They rolled across the flatlands of the Murray River plains like an unstoppable force of nature..for surely that would best describe their tenacious persistence to forge a new Silesia..a new Posen a new homeland in this strange and distant place…a new life they saw as gifted to them from God that with their twisted version of a Christian Faith allowed no deviation from the written word and little forgiveness for those who slacked off in their expected commitment to both community and pastor, and the churches were quickly and proficiently built on land that still held the scent of the wild animals hunted by the indigenous peoples that were driven at bullet point from their hunting grounds and living sites along river and stream.
The Germanic settlers had arrived…themselves forced from their homelands by a brutal military government that despised both their cultural independence and their version of Protestantism, they arrived on the shores of the newly formed province of South Australia with all the determination of a desperate people with little or nothing to lose, and so the English governors of the day used them to push open that wild country to the northeast of the capital…pushed them into the wild hunting grounds of the indigenous peoples to force a confrontation and so “justify” a brutal retaliation by such renegade militia that the powers that be could muster together…a collection of criminals and prospectors for gain seeking any excuse to break agreement of the Letters Patent that guaranteed cultural and land rights to those indigenous people…a cruel betrayal of both the English governors own King and Parliament and the people who came under their physical power.
But the central government underestimated the determination and perseverance of these new settlers..These peoples, mostly Slavic in ancestry were compelled to Germanise their names, religion and culture as part of the new Republic of Germany or suffer the consequences..hence the migration of entire villages replete with Pastor to Australia in the 1840’s onwards to the end of the century. These eastern Europeans were known mostly to themselves as Wends or Sorbs. And unlike the other two waves of Germanic migration; The persecuted Middle-class from the German cities who settled and brought culture to Adelaide and the proletariat industrial workers from the cities, who brought trade and industrial skills to the state, they held their culture and themselves to themselves and their Pastors.
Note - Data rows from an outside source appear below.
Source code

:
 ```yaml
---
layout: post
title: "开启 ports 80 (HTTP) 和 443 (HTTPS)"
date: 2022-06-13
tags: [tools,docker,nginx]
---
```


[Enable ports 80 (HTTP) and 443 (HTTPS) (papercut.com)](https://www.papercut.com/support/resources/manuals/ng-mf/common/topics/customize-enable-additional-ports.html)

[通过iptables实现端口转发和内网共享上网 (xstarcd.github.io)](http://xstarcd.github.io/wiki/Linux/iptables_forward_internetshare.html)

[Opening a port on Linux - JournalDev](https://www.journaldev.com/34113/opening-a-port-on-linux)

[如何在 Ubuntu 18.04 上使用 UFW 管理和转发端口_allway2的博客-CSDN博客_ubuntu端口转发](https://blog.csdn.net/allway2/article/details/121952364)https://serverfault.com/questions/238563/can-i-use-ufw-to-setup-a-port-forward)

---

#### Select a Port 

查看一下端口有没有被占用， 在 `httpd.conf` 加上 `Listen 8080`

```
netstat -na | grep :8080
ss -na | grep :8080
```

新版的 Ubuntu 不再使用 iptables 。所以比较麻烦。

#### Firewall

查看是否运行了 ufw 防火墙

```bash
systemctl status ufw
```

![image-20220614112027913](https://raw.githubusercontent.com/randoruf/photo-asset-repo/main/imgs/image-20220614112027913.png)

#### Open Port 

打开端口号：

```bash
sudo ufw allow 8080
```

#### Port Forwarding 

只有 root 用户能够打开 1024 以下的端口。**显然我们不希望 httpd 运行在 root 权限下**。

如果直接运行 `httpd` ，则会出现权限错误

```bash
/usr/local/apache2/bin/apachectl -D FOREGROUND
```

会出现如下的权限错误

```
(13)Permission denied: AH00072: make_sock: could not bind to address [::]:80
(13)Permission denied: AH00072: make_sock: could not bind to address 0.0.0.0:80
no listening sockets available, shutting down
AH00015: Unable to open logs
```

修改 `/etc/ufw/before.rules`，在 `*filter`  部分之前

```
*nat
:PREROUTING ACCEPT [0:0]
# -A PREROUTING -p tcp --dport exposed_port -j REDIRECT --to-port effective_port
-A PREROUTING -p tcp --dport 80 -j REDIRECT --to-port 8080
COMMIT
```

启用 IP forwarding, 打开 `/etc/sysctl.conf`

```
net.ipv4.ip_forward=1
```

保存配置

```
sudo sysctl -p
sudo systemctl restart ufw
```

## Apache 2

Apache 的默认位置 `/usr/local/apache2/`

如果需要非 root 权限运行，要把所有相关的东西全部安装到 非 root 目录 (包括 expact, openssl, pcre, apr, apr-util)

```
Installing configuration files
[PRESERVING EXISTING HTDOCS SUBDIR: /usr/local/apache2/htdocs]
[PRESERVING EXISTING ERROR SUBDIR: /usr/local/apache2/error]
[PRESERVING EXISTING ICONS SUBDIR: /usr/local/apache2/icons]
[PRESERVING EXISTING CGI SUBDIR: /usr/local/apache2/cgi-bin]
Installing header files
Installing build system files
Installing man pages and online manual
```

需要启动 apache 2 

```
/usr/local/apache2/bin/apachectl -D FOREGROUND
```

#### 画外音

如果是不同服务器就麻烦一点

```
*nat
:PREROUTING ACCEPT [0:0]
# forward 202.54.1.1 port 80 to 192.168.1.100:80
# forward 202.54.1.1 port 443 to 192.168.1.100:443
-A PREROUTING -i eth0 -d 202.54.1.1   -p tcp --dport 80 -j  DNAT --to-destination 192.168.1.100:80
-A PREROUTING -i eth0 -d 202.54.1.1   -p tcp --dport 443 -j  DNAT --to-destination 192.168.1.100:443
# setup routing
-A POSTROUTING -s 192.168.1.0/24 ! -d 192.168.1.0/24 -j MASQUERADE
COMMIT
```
Hence the close-knit settlements around the Barossa Valley and Kapunda / St Kitts / Steinfeld areas of Sth Aust…and right up to the late 1950’s, English in their homes was a second language.
I have noted the many unrecorded efforts of many of those families while they battled with George Fife Angas’s use of their hard labour and their dedicated to family attempts to hold onto their impossible to farm successfully; hopelessly small plots of land and were in many cases left destitute and broken by what must be a deliberate plan to use them to clear-fell those sections of the mallee most suitable for cropping...for as with any families who have lost everything and then been granted by fortune or fate a second grab at life, they took no prisoners in either social or pragmatic concerns..They ghettoed and they clustered together for their own protection…small hamlets under one pastor..a collection of families working together to form a community…land leased from a tyrannical landlord ; The South Australia Company, a fascist corporation that formed a corporate government even before the word “Fascist” was properly defined in its meaning..their sole objective being running a state on speculation and entrepreneurship using cheap labour of the new Germanic migrants to farm the cleared land stolen from the first peoples..; The Kaurna, the Ngarrindjeri, further northern tribes and clans driven from and massacred by the advanced arms imported without restraint from America…carbines replaced the old black-powder muskets that needed close-quarter contact with the indigenous warriors who then had distance enough to use their accurate spear throwing skills to at least fight back…and from then on it was like shooting fish in a barrel.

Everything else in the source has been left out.